I Kennedy, due fratelli che si sono fatti uccidere per dare la libertà ai negri, e Martin Luther King, l’apostolo e il martire della non violenza, hanno fatto del bene, solo la morte li ha quasi fermati.

Io dico che ci sarà sempre un Kennedy, un Luther King finché ci saranno ingiustizie. Concludendo: uno che “non crede” può essere più vicino al cristianesimo di uno “che crede” ma non fa nulla per gli altri>> (Tiberio).

Alla pagina 148 si può leggere nel capitolo –

L’uomo <<mezzo>>

<<Lo scopo dell’educazione intellettuale non è quello di saper ripetere o conservare verità bell’e fatte, perché una verità che viene ripetuta non è che una mezza verità: ma è piuttosto quello di apprendere a conquistare da se stessi il vero, a rischio di metterci molto tempo e di passare per tutte le traverse che una attività reale richiede>> […].
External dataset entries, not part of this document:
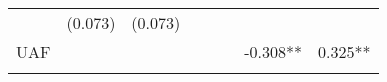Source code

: \documentclass[12pt,twoside]{reedthesis}
\begin{document}
\begin{longtable}[]{@{}lccccccc@{}}
\begin{minipage}[t]{0.10\columnwidth}
  \strut
  \end{minipage} & \begin{minipage}[t]{0.10\columnwidth}\centering\strut
  (0.073)\strut
  \end{minipage} & \begin{minipage}[t]{0.10\columnwidth}\centering\strut
  (0.073)\strut
  \end{minipage}\tabularnewline
  \begin{minipage}[t]{0.12\columnwidth}\raggedright\strut
  UAF\strut
  \end{minipage} & \begin{minipage}[t]{0.09\columnwidth}\centering\strut
  \strut
  \end{minipage} & \begin{minipage}[t]{0.10\columnwidth}\centering\strut
  \strut
  \end{minipage} & \begin{minipage}[t]{0.10\columnwidth}\centering\strut
  \strut
  \end{minipage} & \begin{minipage}[t]{0.10\columnwidth}\centering\strut
  \strut
  \end{minipage} & \begin{minipage}[t]{0.10\columnwidth}\centering\strut
  \strut
  \end{minipage} & \begin{minipage}[t]{0.10\columnwidth}\centering\strut
  -0.308**\strut
  \end{minipage} & \begin{minipage}[t]{0.10\columnwidth}\centering\strut
  0.325**\strut
  \end{minipage}\tabularnewline
  \begin{minipage}[t]{0.12\columnwidth}\raggedright\strut
  \strut
  \end{minipage} & \begin{minipage}[t]{0.09\columnwidth}\centering\strut
  \strut
  \end{minipage} & \begin{minipage}[t]{0.10\columnwidth}\centering\strut
  \strut
  \end{minipage} & \begin{minipage}[t]{0.10\columnwidth}\centering\strut
  \strut
  \end{minipage} & \begin{minipage}[t]{0.10\columnwidth}\centering\strut
  \strut
  \end{minipage} & \begin{minipage}[t]{0.10\columnwidth}\centering\strut

\end{minipage}
\end{longtable}
\end{document}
<<Non è possibile formare delle personalità autonome nel campo morale se l’individuo è d’altra parte sottoposto a una costrizione intellettuale tale ch’egli debba limitarsi ad apprendere a comando senza scoprire da se stesso la verità: se è passivo intellettualmente non saprà essere libero moralmente. Ma reciprocamente, se la sua morale consiste esclusivamente in una sottomissione all’autorità degli adulti, e se i soli rapporti sociali che costituiscono la vita della classe sono quelli che legano ogni singolo allievo a un insegnante che detiene tutti i poteri, egli non potrà essere attivo neppure intellettualmente>> […].
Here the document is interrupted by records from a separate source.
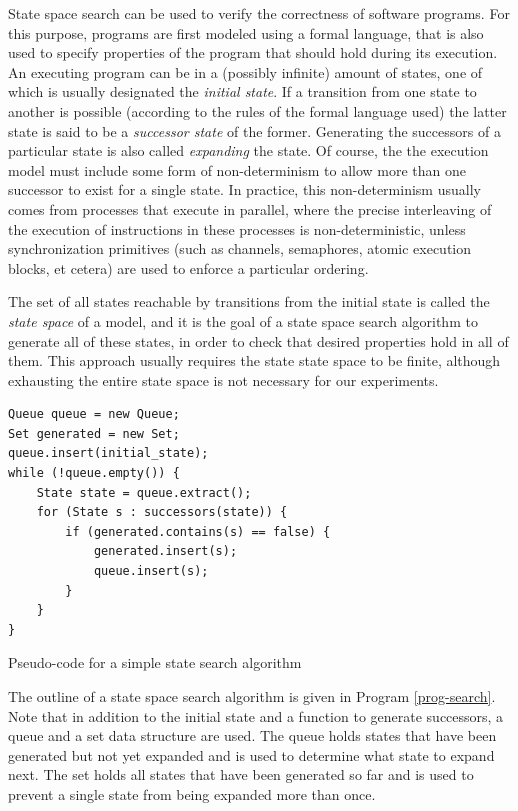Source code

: \documentclass{acm_proc_article-sp}
\begin{document}
State space search can be used to verify the correctness of software programs.
For this purpose, programs are first modeled using a formal language, that is
also used to specify properties of the program that should hold during its
execution. An executing program can be in a (possibly infinite) amount of states,
one of which is usually designated the \emph{initial state}. If a transition
from one state to another is possible (according to the rules of the formal
language used) the latter state is said to be a \emph{successor state} of the
former.
Generating the successors of a particular state is also called
\emph{expanding} the state. Of course, the the execution model
must include some form of non-determinism to allow more than one successor to
exist for a single state.
In practice, this non-determinism usually comes from processes that execute in
parallel, where the precise interleaving of the execution of
instructions in these processes is non-deterministic, unless synchronization
primitives (such as channels, semaphores, atomic execution blocks, et cetera)
are used to enforce a particular ordering.

The set of all states reachable by transitions from the initial state is called
the \emph{state space} of a model, and it is the goal of a state space search
algorithm to generate all of these states, in order to check that desired
properties hold in all of them. This approach usually requires the state state
space to be finite, although exhausting the entire state space is not necessary
for our experiments.

\begin{program}[t]
\begin{verbatim}
Queue queue = new Queue;
Set generated = new Set;
queue.insert(initial_state);
while (!queue.empty()) {
    State state = queue.extract();
    for (State s : successors(state)) {
        if (generated.contains(s) == false) {
            generated.insert(s);
            queue.insert(s);
        }
    }
}
\end{verbatim}
\caption{Pseudo-code for a simple state search algorithm}
\label{prog-search}
\end{program}

The outline of a state space search algorithm is given in Program
\ref{prog-search}. Note that in addition to the initial state and a function
to generate successors, a queue and a set data structure are used. The queue
holds states that have been generated but not yet expanded and is used to
determine what state to expand next. The set holds all states that have been
generated so far and is used to prevent a single state from being expanded
more than once.
\end{document}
<<L’attività dell’intelligenza suppone non solo continue stimolazioni reciproche, ma anche e soprattutto il mutuo controllo e l’esercizio dello spirito critico, che soli conducono l’individuo all’obiettività e al bisogno di dimostrazione. Le operazioni della logica sono, infatti, sempre delle cooperazioni ed implicano un insieme di rapporti di reciprocità intellettuale e di cooperazione sia morale che razionale>>.  

(Jean Piaget, Il diritto all’educazione nel mondo attuale, Comunità, Milano 1951).